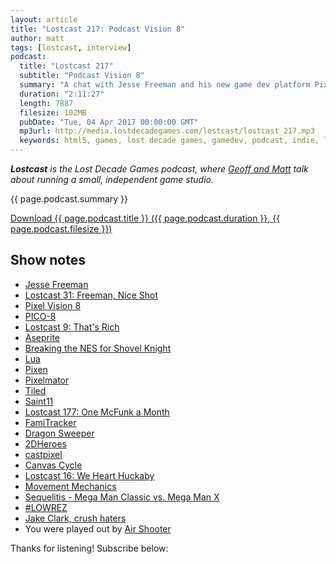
 ```yaml
---
layout: article
title: "Lostcast 217: Podcast Vision 8"
author: matt
tags: [lostcast, interview]
podcast:
  title: "Lostcast 217"
  subtitle: "Podcast Vision 8"
  summary: "A chat with Jesse Freeman and his new game dev platform Pixel Vision 8, a new fantasy console."
  duration: "2:11:27"
  length: 7887
  filesize: 102MB
  pubDate: "Tue, 04 Apr 2017 00:00:00 GMT"
  mp3url: http://media.lostdecadegames.com/lostcast/lostcast_217.mp3
  keywords: html5, games, lost decade games, gamedev, podcast, indie, lostcast
---
```

_**Lostcast** is the Lost Decade Games podcast, where [Geoff and Matt](/about/) talk about running a small, independent game studio._

{{ page.podcast.summary }}

<a class="download-podcast" href="{{ page.podcast.mp3url }}">
	Download {{ page.podcast.title }} ({{ page.podcast.duration }}, {{ page.podcast.filesize }})
</a>

## Show notes

* [Jesse Freeman](http://jessefreeman.com/)
* [Lostcast 31: Freeman, Nice Shot](http://www.lostdecadegames.com/lostcast-31/)
* [Pixel Vision 8](https://pixelvision8.itch.io/game-creator)
* [PICO-8](http://www.lexaloffle.com/pico-8.php)
* [Lostcast 9: That's Rich](http://www.lostdecadegames.com/lostcast-episode-9-thats-rich/)
* [Aseprite](https://www.aseprite.org/)
* [Breaking the NES for Shovel Knight](http://www.gamasutra.com/blogs/DavidDAngelo/20140625/219383/Breaking_the_NES_for_Shovel_Knight.php)
* [Lua](https://www.lua.org/)
* [Pixen](https://pixenapp.com/)
* [Pixelmator](http://www.pixelmator.com/mac/)
* [Tiled](http://www.mapeditor.org/)
* [Saint11](https://www.patreon.com/saint11)
* [Lostcast 177: One McFunk a Month](http://www.lostdecadegames.com/lostcast-177/)
* [FamiTracker](http://www.famitracker.com/)
* [Dragon Sweeper](https://jessefreeman.itch.io/dragon-sweeper)
* [2DHeroes](https://twitter.com/2DHeroes)
* [castpixel](https://twitter.com/castpixel)
* [Canvas Cycle](http://www.effectgames.com/demos/canvascycle/)
* [Lostcast 16: We Heart Huckaby](http://www.lostdecadegames.com/lostcast-16-we-heart-huckaby/)
* [Movement Mechanics](http://troygilbert.com/deconstructing-zelda/movement-mechanics/)
* [Sequelitis - Mega Man Classic vs. Mega Man X](https://www.youtube.com/watch?v=8FpigqfcvlM)
* [#LOWREZ](https://itch.io/jam/lowrezjam2016)
* [Jake Clark, crush haters](http://jake-clark.tumblr.com/post/136056706502/crush-haters)
* You were played out by [Air Shooter](https://joshuamorse.bandcamp.com/track/air-shooter)

Thanks for listening! Subscribe below:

**Problem details:** Apply a filter to the listing above so that only lines with "summary" are kept, and copy those lines.

**Task result:**
  summary: "A chat with Jesse Freeman and his new game dev platform Pixel Vision 8, a new fantasy console."
{{ page.podcast.summary }}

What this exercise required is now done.